Works by Richard Prince, Mark Grotjahn and others hang out in the bay Photo: Wikimedia Commons
For many visitors to Art Basel in Miami Beach, south Florida is an exotic destination in its own right, but Bill Powers, the founder of New York- and Los Angeles-based Half Gallery, has been searching for a truly unique locale to stage an offsite show during the fair week. Then he found the ideal place—offshore.
Today, a mix of nautical and holiday-themed works by artists including Richard Prince, Vaughn Spann, Andrea Joyce Heimer, Emma Stern and Mark Grotjahn are being displayed in a one-day exhibition in Stiltsville—an erstwhile nautical community built on pylons in the middle of Biscayne Bay. Around 45 minutes by boat from downtown Miami, the settlement flourished between the 1930s and 1970s. It boasted 27 structures in the 1960s, some operating as private clubs and, allegedly, playing host to illegal gambling and other unsavoury activities. Over the decades, most were destroyed by hurricanes. Now, only six remain, which are part of Biscayne National Park.

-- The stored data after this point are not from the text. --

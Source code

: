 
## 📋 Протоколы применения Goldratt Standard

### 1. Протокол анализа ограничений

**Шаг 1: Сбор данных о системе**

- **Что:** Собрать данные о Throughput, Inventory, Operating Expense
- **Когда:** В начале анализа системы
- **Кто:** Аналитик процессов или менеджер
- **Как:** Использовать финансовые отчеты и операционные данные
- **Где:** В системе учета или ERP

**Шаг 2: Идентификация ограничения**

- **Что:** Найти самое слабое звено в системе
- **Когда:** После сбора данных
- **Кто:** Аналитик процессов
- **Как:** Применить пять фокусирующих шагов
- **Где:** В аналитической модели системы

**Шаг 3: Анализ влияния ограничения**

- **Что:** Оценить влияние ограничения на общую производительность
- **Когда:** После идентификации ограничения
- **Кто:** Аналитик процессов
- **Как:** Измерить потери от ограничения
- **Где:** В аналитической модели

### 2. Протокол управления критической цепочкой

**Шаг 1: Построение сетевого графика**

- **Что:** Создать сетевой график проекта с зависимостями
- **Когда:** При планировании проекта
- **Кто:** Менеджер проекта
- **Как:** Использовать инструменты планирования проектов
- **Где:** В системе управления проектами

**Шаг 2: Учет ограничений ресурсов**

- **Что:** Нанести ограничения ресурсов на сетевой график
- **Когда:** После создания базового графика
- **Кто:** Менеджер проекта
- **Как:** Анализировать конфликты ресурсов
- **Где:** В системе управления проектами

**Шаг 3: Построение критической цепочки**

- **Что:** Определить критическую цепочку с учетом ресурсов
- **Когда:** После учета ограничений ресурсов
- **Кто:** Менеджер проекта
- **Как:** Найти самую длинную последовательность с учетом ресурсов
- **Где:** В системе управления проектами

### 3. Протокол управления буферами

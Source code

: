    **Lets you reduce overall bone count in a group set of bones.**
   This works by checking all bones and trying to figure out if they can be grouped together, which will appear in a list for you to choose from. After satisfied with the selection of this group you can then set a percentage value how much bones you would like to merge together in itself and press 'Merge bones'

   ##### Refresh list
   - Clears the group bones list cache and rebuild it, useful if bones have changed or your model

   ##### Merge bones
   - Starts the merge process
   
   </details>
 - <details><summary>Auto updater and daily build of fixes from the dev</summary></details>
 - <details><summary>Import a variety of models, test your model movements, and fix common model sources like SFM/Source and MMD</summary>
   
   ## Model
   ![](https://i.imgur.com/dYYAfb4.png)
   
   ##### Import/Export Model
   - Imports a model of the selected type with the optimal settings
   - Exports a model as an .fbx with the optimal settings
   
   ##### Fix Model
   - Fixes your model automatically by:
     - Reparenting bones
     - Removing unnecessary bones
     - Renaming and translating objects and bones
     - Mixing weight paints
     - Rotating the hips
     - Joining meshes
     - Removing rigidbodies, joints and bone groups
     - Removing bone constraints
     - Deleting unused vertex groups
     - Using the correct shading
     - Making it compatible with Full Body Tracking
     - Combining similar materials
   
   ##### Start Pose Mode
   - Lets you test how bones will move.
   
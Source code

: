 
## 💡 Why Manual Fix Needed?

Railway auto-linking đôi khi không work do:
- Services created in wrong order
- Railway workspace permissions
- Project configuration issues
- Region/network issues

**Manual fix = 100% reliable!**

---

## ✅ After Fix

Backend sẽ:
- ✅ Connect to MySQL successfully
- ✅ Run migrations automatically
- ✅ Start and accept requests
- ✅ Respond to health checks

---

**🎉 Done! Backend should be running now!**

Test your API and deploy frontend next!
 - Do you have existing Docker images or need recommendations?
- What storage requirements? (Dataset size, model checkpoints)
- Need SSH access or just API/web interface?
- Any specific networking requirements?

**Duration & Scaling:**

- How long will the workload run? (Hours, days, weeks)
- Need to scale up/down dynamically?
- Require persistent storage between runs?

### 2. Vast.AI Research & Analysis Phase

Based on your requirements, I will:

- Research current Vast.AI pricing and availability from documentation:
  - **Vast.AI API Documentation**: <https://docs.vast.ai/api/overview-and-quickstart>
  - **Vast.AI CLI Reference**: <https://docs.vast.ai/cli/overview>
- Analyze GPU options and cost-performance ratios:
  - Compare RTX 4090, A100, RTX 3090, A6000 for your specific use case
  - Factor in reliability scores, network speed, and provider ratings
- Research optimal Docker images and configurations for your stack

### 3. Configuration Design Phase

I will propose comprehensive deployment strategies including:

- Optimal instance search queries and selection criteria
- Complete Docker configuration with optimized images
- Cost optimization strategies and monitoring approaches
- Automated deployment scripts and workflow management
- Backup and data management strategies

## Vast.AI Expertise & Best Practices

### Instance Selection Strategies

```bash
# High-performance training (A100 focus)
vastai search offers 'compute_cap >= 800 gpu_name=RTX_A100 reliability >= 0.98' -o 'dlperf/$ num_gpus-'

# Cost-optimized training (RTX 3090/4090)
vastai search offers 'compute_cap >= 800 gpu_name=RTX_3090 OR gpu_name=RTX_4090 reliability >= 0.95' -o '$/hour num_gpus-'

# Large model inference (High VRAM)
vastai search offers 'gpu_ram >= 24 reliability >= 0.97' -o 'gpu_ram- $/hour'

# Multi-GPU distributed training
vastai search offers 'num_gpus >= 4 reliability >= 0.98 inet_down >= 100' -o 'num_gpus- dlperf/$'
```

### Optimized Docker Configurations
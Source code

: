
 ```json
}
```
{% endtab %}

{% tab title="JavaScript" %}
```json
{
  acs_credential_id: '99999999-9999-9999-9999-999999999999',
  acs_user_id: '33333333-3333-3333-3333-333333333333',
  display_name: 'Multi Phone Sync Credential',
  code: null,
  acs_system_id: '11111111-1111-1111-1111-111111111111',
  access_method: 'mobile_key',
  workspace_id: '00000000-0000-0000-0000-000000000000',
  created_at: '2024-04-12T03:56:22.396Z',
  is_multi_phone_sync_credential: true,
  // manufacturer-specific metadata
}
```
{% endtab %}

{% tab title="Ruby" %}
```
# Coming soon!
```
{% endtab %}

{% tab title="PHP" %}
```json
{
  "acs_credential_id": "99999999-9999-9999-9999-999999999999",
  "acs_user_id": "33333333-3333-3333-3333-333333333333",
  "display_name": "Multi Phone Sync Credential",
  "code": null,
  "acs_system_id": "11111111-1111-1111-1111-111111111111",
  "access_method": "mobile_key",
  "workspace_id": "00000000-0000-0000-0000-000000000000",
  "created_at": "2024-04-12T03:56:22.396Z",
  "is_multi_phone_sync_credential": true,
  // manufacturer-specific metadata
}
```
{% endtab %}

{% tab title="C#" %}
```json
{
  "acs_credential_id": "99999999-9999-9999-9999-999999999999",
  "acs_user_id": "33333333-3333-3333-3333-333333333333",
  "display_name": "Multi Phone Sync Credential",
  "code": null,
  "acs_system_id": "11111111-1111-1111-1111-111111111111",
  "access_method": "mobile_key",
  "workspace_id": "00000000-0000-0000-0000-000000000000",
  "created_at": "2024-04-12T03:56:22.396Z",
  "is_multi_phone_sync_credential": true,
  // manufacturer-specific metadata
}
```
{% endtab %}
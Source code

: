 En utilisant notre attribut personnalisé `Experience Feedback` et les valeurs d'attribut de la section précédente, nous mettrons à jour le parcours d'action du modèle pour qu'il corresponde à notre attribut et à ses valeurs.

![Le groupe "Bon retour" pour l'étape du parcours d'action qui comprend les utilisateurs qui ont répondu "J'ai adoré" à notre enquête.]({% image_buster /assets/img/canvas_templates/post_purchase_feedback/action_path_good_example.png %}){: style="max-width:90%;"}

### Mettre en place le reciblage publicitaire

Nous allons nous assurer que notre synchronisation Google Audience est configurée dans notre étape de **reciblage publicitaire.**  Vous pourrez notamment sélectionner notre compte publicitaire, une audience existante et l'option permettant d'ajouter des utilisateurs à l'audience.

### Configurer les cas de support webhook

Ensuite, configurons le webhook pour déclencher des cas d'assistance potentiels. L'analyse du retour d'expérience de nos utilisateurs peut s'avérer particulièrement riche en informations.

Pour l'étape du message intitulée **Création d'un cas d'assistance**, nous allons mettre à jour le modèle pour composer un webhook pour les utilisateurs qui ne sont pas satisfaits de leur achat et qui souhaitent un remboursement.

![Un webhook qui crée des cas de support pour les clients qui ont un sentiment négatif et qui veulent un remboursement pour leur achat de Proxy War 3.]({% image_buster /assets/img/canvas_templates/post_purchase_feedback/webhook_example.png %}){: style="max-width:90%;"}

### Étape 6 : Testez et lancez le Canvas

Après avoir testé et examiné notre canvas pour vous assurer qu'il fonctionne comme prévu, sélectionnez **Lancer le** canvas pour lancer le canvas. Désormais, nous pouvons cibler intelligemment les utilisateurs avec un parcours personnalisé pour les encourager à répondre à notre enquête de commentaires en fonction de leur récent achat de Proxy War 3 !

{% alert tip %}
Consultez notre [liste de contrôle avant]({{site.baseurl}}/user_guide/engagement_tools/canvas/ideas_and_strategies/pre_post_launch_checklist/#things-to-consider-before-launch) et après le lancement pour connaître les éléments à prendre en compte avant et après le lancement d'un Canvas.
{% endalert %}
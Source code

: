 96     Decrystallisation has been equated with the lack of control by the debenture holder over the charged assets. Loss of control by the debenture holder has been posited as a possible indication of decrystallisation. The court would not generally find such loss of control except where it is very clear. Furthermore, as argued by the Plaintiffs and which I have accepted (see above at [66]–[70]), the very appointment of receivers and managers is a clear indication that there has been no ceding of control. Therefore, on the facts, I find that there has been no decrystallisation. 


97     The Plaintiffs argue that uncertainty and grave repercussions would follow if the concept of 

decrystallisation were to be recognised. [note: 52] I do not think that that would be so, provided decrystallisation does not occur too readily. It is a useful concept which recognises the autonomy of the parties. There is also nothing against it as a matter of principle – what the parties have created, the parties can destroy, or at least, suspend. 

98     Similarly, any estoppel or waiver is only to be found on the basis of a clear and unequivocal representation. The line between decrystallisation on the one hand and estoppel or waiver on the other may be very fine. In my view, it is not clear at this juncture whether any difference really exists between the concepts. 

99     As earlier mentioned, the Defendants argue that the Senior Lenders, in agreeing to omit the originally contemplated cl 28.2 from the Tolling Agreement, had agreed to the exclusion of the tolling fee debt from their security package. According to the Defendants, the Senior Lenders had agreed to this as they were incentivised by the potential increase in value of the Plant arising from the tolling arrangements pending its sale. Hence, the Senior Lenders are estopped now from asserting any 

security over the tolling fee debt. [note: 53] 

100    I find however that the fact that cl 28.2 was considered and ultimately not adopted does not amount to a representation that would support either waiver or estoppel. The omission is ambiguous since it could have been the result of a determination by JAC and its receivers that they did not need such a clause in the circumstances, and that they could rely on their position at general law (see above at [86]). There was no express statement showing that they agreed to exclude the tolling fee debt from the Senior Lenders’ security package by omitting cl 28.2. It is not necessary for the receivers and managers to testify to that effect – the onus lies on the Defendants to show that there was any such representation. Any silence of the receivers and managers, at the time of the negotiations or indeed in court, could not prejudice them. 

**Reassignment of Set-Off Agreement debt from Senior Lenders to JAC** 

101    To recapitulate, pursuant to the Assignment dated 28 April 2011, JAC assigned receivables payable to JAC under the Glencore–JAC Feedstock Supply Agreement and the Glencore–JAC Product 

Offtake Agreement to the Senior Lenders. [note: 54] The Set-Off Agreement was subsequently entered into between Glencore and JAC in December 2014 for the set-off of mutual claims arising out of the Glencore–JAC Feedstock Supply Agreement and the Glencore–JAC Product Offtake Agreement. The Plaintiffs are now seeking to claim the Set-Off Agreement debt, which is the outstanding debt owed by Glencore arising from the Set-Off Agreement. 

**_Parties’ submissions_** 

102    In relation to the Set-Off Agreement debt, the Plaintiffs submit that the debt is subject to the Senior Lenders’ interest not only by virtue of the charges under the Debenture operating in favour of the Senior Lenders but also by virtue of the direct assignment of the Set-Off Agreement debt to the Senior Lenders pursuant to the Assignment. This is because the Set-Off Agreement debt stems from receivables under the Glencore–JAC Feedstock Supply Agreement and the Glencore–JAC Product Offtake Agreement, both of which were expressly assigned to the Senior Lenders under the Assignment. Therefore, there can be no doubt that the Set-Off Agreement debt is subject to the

“The problem with a lot of art fairs and the art world in general is that if it only lives in a convention centre or a square box, it’s not that exciting,” Powers says. “I never thought it was possible to actually do a show like this, then a friend of mine who lives down here figured out how to get in touch with one of Stiltsville’s custodians.”
In a city so fundamentally shaped by water—and at such existential risk from climate change and sea-level rise—the watery site is especially apt. “They don’t have the Colosseum in Miami, they don’t have Roman ruins,” Powers says, “but they have Stiltsville, so why not activate it?”